- Opening Delimiter -

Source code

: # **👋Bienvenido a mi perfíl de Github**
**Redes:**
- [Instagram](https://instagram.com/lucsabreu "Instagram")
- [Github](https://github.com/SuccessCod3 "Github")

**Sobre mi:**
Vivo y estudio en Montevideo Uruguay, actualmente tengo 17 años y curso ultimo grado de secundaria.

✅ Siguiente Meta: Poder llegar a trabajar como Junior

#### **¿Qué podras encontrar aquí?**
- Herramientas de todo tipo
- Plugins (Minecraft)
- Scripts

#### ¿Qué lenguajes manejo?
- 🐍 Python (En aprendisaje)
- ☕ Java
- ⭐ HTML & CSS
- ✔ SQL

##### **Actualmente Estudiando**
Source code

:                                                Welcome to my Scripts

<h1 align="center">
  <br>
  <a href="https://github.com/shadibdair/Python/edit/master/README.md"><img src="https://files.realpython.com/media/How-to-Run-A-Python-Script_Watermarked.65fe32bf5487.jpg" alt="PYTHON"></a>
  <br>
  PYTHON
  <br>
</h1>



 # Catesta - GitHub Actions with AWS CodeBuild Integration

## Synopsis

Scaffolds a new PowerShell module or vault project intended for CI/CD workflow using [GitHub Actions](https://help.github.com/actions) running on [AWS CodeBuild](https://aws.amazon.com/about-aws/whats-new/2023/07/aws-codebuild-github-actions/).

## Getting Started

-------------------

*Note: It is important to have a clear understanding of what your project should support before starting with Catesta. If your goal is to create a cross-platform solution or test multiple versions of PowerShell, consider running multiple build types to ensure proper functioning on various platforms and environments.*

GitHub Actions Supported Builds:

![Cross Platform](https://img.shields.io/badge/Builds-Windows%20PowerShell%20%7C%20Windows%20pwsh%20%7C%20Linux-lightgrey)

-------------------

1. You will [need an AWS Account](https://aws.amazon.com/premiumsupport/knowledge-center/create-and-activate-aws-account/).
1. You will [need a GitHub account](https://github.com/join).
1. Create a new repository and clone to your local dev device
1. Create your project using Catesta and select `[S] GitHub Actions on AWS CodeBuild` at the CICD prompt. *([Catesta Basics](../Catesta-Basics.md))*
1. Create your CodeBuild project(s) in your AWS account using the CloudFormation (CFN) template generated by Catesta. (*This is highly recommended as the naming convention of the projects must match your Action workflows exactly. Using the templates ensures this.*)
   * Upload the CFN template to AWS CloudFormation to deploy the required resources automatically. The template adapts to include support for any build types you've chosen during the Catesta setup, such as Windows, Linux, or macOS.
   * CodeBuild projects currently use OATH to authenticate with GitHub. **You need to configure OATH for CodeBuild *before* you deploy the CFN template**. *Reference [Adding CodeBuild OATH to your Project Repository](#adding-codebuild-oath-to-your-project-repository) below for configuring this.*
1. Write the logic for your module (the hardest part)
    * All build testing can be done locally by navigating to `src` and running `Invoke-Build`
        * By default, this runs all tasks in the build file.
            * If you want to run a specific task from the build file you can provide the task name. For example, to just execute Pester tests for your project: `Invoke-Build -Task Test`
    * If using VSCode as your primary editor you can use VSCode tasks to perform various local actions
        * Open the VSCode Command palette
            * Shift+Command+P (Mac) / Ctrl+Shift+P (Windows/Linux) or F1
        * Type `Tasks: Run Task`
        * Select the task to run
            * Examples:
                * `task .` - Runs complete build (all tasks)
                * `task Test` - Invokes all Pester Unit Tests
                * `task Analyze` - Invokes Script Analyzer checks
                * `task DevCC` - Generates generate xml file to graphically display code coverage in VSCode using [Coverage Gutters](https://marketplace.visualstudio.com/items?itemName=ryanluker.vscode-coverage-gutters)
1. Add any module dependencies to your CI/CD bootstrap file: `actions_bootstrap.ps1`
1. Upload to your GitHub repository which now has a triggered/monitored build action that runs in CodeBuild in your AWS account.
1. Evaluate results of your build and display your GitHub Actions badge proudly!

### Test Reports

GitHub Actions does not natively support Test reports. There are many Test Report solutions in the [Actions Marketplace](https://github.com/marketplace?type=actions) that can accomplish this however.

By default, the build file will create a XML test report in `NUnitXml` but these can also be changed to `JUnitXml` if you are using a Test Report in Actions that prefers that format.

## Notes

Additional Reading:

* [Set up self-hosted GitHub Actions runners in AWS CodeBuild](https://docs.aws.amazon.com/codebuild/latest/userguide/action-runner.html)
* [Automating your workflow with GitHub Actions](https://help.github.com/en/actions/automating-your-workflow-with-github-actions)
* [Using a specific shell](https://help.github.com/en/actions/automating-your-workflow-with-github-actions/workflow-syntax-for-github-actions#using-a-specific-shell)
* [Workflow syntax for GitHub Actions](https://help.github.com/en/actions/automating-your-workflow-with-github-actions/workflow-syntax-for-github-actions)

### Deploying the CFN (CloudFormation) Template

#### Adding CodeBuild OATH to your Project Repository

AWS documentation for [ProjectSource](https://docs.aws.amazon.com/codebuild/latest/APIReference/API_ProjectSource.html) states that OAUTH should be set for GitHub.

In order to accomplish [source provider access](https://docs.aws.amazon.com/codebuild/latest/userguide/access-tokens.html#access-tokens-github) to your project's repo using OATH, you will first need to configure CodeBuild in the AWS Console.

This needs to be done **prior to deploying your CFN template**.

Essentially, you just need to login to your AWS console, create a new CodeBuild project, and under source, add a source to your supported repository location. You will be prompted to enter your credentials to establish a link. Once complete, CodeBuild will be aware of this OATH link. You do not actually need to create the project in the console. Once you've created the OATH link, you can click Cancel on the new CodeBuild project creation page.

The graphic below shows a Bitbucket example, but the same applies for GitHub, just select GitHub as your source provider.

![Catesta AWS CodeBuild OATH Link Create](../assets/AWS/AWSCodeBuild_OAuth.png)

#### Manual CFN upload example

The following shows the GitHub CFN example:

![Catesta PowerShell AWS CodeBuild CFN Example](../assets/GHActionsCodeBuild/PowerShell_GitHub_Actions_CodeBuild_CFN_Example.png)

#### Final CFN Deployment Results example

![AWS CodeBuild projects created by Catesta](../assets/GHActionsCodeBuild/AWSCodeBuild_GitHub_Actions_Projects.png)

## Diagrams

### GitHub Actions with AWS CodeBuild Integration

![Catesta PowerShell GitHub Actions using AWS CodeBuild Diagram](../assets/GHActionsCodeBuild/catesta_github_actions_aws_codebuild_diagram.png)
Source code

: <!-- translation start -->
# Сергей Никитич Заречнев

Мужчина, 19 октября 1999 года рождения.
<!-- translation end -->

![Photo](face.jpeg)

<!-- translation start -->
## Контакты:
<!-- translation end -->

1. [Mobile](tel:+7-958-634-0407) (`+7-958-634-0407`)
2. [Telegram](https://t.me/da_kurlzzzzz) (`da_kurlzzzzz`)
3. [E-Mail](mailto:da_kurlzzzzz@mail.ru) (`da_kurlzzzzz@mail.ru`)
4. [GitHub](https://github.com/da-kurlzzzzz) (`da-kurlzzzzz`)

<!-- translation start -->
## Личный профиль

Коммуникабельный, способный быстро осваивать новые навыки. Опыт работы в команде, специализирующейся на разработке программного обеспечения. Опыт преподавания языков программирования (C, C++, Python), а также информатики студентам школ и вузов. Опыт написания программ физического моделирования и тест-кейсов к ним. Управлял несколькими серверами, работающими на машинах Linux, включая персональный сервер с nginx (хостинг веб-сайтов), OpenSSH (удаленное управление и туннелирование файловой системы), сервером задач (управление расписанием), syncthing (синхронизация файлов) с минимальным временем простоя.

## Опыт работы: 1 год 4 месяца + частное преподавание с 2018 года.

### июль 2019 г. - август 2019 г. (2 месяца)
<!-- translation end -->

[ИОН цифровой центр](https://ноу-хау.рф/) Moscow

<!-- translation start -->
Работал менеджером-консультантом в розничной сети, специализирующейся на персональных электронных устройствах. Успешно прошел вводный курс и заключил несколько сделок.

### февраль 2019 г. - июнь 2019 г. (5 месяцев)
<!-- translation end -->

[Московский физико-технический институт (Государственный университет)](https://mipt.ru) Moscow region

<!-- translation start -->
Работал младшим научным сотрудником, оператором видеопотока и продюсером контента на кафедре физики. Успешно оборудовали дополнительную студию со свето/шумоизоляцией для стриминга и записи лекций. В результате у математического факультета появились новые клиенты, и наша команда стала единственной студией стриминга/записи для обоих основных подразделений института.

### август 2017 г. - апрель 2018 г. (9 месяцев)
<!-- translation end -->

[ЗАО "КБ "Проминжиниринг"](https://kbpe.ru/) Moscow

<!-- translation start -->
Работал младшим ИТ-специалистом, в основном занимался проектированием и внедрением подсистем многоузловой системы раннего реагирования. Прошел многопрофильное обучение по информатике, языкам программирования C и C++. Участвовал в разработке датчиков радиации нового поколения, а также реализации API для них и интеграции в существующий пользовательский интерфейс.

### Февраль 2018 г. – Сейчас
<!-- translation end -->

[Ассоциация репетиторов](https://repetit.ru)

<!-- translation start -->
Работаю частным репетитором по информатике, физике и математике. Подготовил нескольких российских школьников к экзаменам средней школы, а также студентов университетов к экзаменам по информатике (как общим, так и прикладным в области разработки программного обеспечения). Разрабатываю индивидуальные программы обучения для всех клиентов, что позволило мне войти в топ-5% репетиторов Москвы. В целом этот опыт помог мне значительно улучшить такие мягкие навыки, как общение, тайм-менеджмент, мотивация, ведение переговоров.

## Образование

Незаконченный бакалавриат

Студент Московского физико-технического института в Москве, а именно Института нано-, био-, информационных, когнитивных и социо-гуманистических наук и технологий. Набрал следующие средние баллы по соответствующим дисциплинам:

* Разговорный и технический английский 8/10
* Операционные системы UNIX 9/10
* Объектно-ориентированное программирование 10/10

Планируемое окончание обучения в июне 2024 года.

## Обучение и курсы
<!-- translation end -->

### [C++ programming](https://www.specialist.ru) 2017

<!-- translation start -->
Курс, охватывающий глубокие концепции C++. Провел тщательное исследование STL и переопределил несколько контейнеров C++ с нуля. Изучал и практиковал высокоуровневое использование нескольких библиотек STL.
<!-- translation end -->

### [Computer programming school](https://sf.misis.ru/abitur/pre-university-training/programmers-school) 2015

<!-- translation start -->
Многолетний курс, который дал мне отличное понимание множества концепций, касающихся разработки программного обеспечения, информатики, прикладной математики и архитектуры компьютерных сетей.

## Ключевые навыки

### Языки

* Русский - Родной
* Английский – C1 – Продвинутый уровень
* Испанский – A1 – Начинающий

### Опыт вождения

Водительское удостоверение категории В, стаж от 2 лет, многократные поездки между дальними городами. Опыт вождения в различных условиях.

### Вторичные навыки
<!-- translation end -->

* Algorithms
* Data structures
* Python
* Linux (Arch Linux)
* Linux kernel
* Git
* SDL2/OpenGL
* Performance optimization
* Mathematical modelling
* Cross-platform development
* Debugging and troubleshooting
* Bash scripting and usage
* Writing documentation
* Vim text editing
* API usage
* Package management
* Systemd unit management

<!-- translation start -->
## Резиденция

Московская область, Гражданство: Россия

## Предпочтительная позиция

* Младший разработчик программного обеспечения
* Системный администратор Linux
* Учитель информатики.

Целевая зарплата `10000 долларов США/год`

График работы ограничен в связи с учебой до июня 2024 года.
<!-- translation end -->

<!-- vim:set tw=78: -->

- Closing Delimiter -

* **ABOUT THIS TASK**
Look for the line that contains "## Резиденция" in the listing above. Set down that line and each line after it, ending with the last one.

* **WRITTEN RESPONSE**
## Резиденция

Московская область, Гражданство: Россия

## Предпочтительная позиция

* Младший разработчик программного обеспечения
* Системный администратор Linux
* Учитель информатики.

Целевая зарплата `10000 долларов США/год`

График работы ограничен в связи с учебой до июня 2024 года.
<!-- translation end -->

<!-- vim:set tw=78: -->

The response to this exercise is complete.